Awards
- IU Indianapolis Spirit of Philanthropy Award - 2008
Linda Gilman retired in 2003 after 35 years as an IUPUI faculty member. After her retirement, she continued as a volunteer, teaching every spring at the School of Nursing, and as chairperson of the Nominations Committee for the School of Nursing Awards. For her outstanding work during her career at IU, Gilman was recognized as one of the IU School of Nursing's Top 100 Alumni Legacy Leaders.
Her impact on the nursing s bound to the development, funding, implementation, and evaluation of the Indiana University Pediatric Nurse Practitioner (PNP) program, which has graduates employed in all 50 states, the military, and foreign countries. Gilman wrote multiple grants to fund the PNP program for 18 years throughout the state of Indiana and the federal government. The PNP program was initially a continuing education program, but, through her curriculum development and evaluation, the program was moved into the graduate program in 1980. Gilman was also instrumental in the founding of the Association of Faculties of PNP Programs, which supports faculty for standards and competencies. She additionally wrote a grant to bring directors and faculty of NP programs to IUSON to develop Standards of Practice and Scope of Practice, laying the foundation for the establishment of the Certification Board for PNP's, now known as the Pediatric Nursing Certification board. Gilman actively supported the development of NAPNAP and served as it’s national and Indiana president.
Gilman was integral in working with NP's and the state legislature to have both the title and definition of ""nurse practitioner"" written into the State Nurse Practitioner Act.
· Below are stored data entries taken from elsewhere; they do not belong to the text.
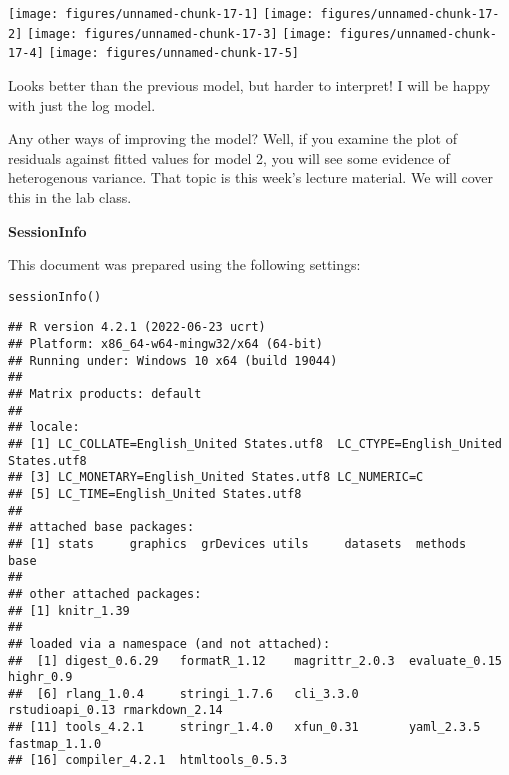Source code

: \documentclass[11pt]{article}\usepackage[]{graphicx}\usepackage[]{xcolor}
\makeatletter
\newcommand{\hlstd}[1]{\textcolor[rgb]{0,0,0}{#1}}%
\newcommand{\hlkwd}[1]{\textcolor[rgb]{0,0.267,0.4}{#1}}%
\newenvironment{kframe}{%
 \def\at@end@of@kframe{}%
 \ifinner\ifhmode%
  \def\at@end@of@kframe{\end{minipage}}%
  \begin{minipage}{\columnwidth}%
 \fi\fi%
 \def\FrameCommand##1{\hskip\@totalleftmargin \hskip-\fboxsep
 \colorbox{shadecolor}{##1}\hskip-\fboxsep
     \hskip-\linewidth \hskip-\@totalleftmargin \hskip\columnwidth}%
 \MakeFramed {\advance\hsize-\width
   \@totalleftmargin\z@ \linewidth\hsize
   \@setminipage}}%
 {\par\unskip\endMakeFramed%
 \at@end@of@kframe}
\newenvironment{knitrout}{}{} %
\newcommand{\phead}[1]{{\bf{\color{mycol}#1}}}
\renewenvironment{knitrout}{%
  \begin{small}%
  \setlength{\topsep}{3.0pt plus 1.0pt minus 1.0pt}%
  \setlength{\partopsep}{1.0pt plus 1.0pt minus 1.0pt}%
  \setlength{\parskip}{0pt}}{\end{small}}
\makeatother
\begin{document}
\begin{knitrout}
{\centering \texttt{[image: figures/unnamed-chunk-17-1]} 
\texttt{[image: figures/unnamed-chunk-17-2]} 
\texttt{[image: figures/unnamed-chunk-17-3]} 
\texttt{[image: figures/unnamed-chunk-17-4]} 
\texttt{[image: figures/unnamed-chunk-17-5]} 

}


\end{knitrout}
Looks better than the previous model, but harder to interpret! I will be happy with just the log model.

Any other ways of improving the model? Well, if you examine the plot of residuals against fitted values for model 2,
you will see some evidence of heterogenous variance. That topic is this week's lecture material. We will cover this in the
lab class.

\phead{SessionInfo}
\label{sec:details}

This document was prepared using the following settings:
\begin{knitrout}
\color{fgcolor}\begin{kframe}
\begin{alltt}
\hlkwd{sessionInfo}\hlstd{()}
\end{alltt}
\begin{verbatim}
## R version 4.2.1 (2022-06-23 ucrt)
## Platform: x86_64-w64-mingw32/x64 (64-bit)
## Running under: Windows 10 x64 (build 19044)
## 
## Matrix products: default
## 
## locale:
## [1] LC_COLLATE=English_United States.utf8  LC_CTYPE=English_United States.utf8   
## [3] LC_MONETARY=English_United States.utf8 LC_NUMERIC=C                          
## [5] LC_TIME=English_United States.utf8    
## 
## attached base packages:
## [1] stats     graphics  grDevices utils     datasets  methods   base     
## 
## other attached packages:
## [1] knitr_1.39
## 
## loaded via a namespace (and not attached):
##  [1] digest_0.6.29   formatR_1.12    magrittr_2.0.3  evaluate_0.15   highr_0.9      
##  [6] rlang_1.0.4     stringi_1.7.6   cli_3.3.0       rstudioapi_0.13 rmarkdown_2.14 
## [11] tools_4.2.1     stringr_1.4.0   xfun_0.31       yaml_2.3.5      fastmap_1.1.0  
## [16] compiler_4.2.1  htmltools_0.5.3
\end{verbatim}
\end{kframe}
\end{knitrout}

%
%
\end{document}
She was granted a sabbatical to work with Senator Virginia Blankenbaker to review the status of children in Indiana. From this collaboration, Gilman wrote Resolution 76, Children and Youth, which resulted in future child legislation. She was recognized by the Governor of Indiana as a "Sagamore of the Wabash" for inspiration in leadership.
Gilman has long been a member of a medical mission with HealthNet/Clarian Health Partners as a volunteer nurse
practitioner at a clinic in Monteria, Bolivia. She has also been a member of children's health care delegations to China, Ecuador, Peru, and Egypt, and has received distinguished awards from the National Association of Pediatric Nurse Associates and Practitioners and Sigma Theta Tau Alpha Chapter, and was the recipient of the Indiana University Trustees Teaching Award and the Outstanding Teaching Award from the IU School of Nursing. The National Association of Pediatric Nurse Practitioners offers a scholarship award in her name.